As relações pessoais em tempos de modernidade líquida

Enviada em 28/10/2020

No passar do que chamava-se de Revolução Técnico-Científica Informacional, um momento de progressos nos sistemas de transportes e comunicações, as conexões econômicas ficaram sobressaltadas às relações sociais e humanas, dando início à modernidade líquida. Essa por sua vez, reflete sequencialmente nas relações interpessoais, por conta da incerteza ocasionada pelo uso de redes sociais e pelo mundo capitalista.

Primeiramente, é necessário destacar que desde os tempos médios os vínculos sociais eram consolidados, a população penhorava em relações que duravam e mantinham laços consistentes. Como, por exemplo, a união do casamento costumava ser uma espécie de contrato pregado com solidez, nesse, os indivíduos geravam amizades que tendiam a se estender por muito tempo.

Em oposição, as conexões amigáveis e de cunho afetivo passaram a ser recolocadas por relações, que poderiam ser quebradas, como simples contratos temporários. Seguindo essa visão, o uso de redes sociais serviu como mecanismo para o aumento, do que Zygmunt Bauman, chama de afeto, ou amor, líquido, porque não pesquisa-se mais por parceiros para suprir a vida amorosa, porém sim um vínculo que finalize em prazer para a pessoa, usando pessoas como objetos.

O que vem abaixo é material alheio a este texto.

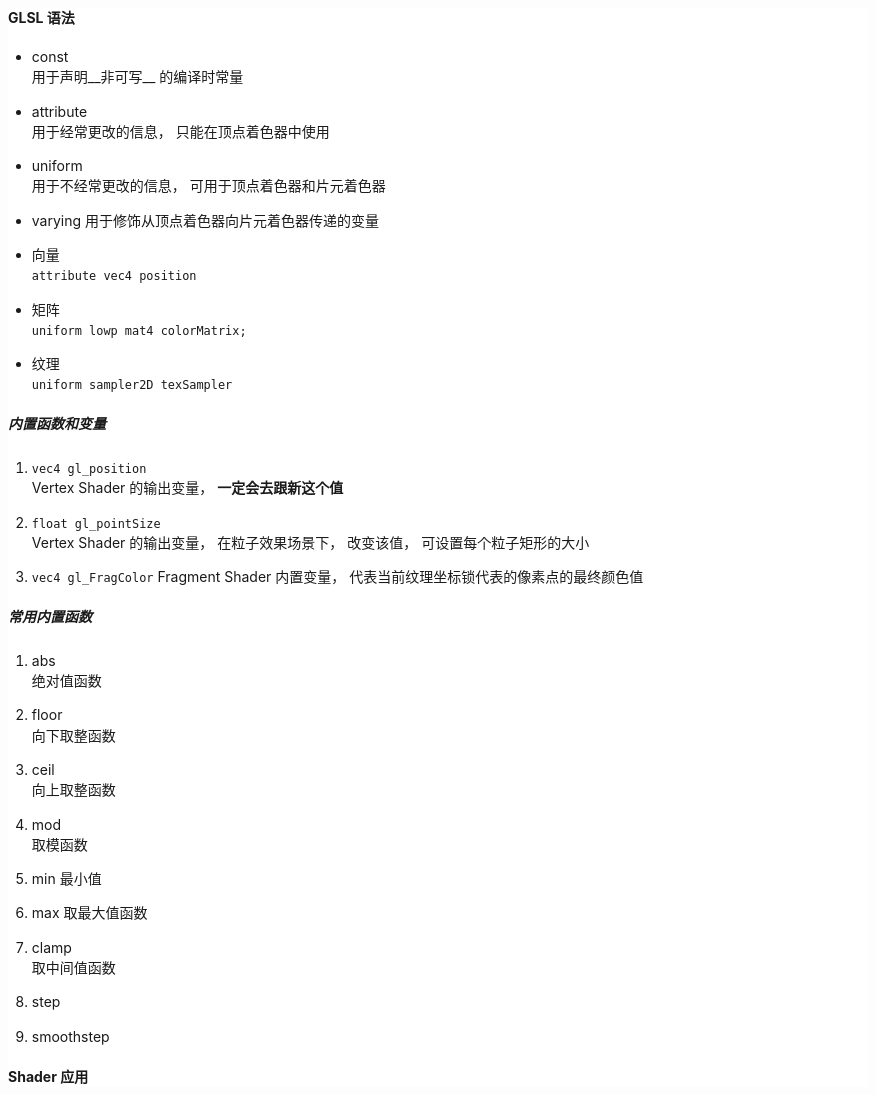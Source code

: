 
#### GLSL 语法  
* const  
	用于声明__非可写__ 的编译时常量  
* attribute  
	用于经常更改的信息， 只能在顶点着色器中使用   
* uniform  
	用于不经常更改的信息， 可用于顶点着色器和片元着色器  
* varying 
	用于修饰从顶点着色器向片元着色器传递的变量   

* 向量    
	`attribute vec4 position`
* 矩阵  
	`uniform lowp mat4 colorMatrix;`  
* 纹理  
	`uniform sampler2D texSampler` 


##### 内置函数和变量  
1. `vec4 gl_position`  
	Vertex Shader 的输出变量， __一定会去跟新这个值__  

2. `float gl_pointSize`  
	Vertex Shader 的输出变量， 在粒子效果场景下， 改变该值， 可设置每个粒子矩形的大小  

3. `vec4 gl_FragColor`
	Fragment Shader 内置变量， 代表当前纹理坐标锁代表的像素点的最终颜色值   


##### 常用内置函数  
1. abs  
	绝对值函数  

2. floor  
	向下取整函数  

3. ceil  
	向上取整函数  

4. mod  
	取模函数

5. min 
	最小值

6. max 
	取最大值函数  
7. clamp  
	取中间值函数  

8. step  
9. smoothstep  



#### Shader 应用  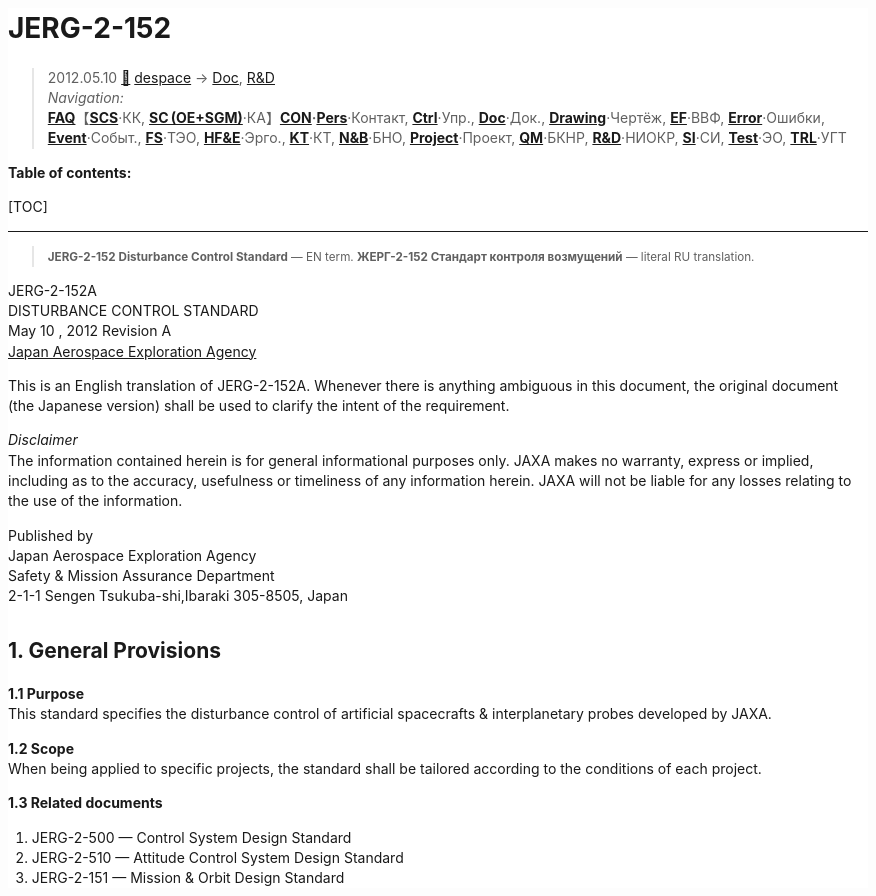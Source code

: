 # JERG-2-152
> 2012.05.10 [🚀](../../index/index.md) [despace](index.md) → [Doc](doc.md), [R&D](rnd.md)  
> *Navigation:*  
> **[FAQ](faq.md)**【**[SCS](scs.md)**·КК, **[SC (OE+SGM)](sc.md)**·КА】**[CON](contact.md)·[Pers](person.md)**·Контакт, **[Ctrl](control.md)**·Упр., **[Doc](doc.md)**·Док., **[Drawing](drawing.md)**·Чертёж, **[EF](ef.md)**·ВВФ, **[Error](error.md)**·Ошибки, **[Event](event.md)**·Событ., **[FS](fs.md)**·ТЭО, **[HF&E](hfe.md)**·Эрго., **[KT](kt.md)**·КТ, **[N&B](nnb.md)**·БНО, **[Project](project.md)**·Проект, **[QM](qm.md)**·БКНР, **[R&D](rnd.md)**·НИОКР, **[SI](si.md)**·СИ, **[Test](test.md)**·ЭО, **[TRL](trl.md)**·УГТ

**Table of contents:**

[TOC]

---

> <small>**JERG-2-152 Disturbance Control Standard** — EN term. **ЖЕРГ-2-152 Стандарт контроля возмущений** — literal RU translation.</small>

JERG-2-152A  
DISTURBANCE CONTROL STANDARD  
May 10 , 2012 Revision A  
[Japan Aerospace Exploration Agency](contact/jaxa.md)

This is an English translation of JERG-2-152A. Whenever there is anything ambiguous in this document, the original document (the Japanese version) shall be used to clarify the intent of the requirement.

*Disclaimer*  
The information contained herein is for general informational purposes only. JAXA makes no warranty, express or implied, including as to the accuracy, usefulness or timeliness of any information herein. JAXA will not be liable for any losses relating to the use of the information.

Published by  
Japan Aerospace Exploration Agency  
Safety & Mission Assurance Department  
2-1-1 Sengen Tsukuba-shi,Ibaraki 305-8505, Japan



## 1. General Provisions

**1.1 Purpose**  
This standard specifies the disturbance control of artificial spacecrafts & interplanetary probes developed by JAXA.

**1.2 Scope**  
When being applied to specific projects, the standard shall be tailored according to the conditions of each project.

**1.3 Related documents**

   1. JERG-2-500 — Control System Design Standard
   1. JERG-2-510 — Attitude Control System Design Standard
   1. JERG-2-151 — Mission & Orbit Design Standard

Em síntese dos fatos apresentados, nota-se que as conexões pessoais em tempos de modernidade líquida acabam sendo atrapalhadas e necessitam de restauração. Deste modo, se faz preciso que escolas disponibilizem conversas sobre amizade e ligações interpessoais com o apoio do Ministério do Trabalho e Ministério da Educação e Cultura, a fim de informar e debater sobre os pontos das relações pessoais para que, mais tarde, seja garantido a permanência dos indivíduos nos seus postos de trabalho com bons elos, assim a convivência seria atingida, gerando laços e relações sociais duradouras entre indivíduos.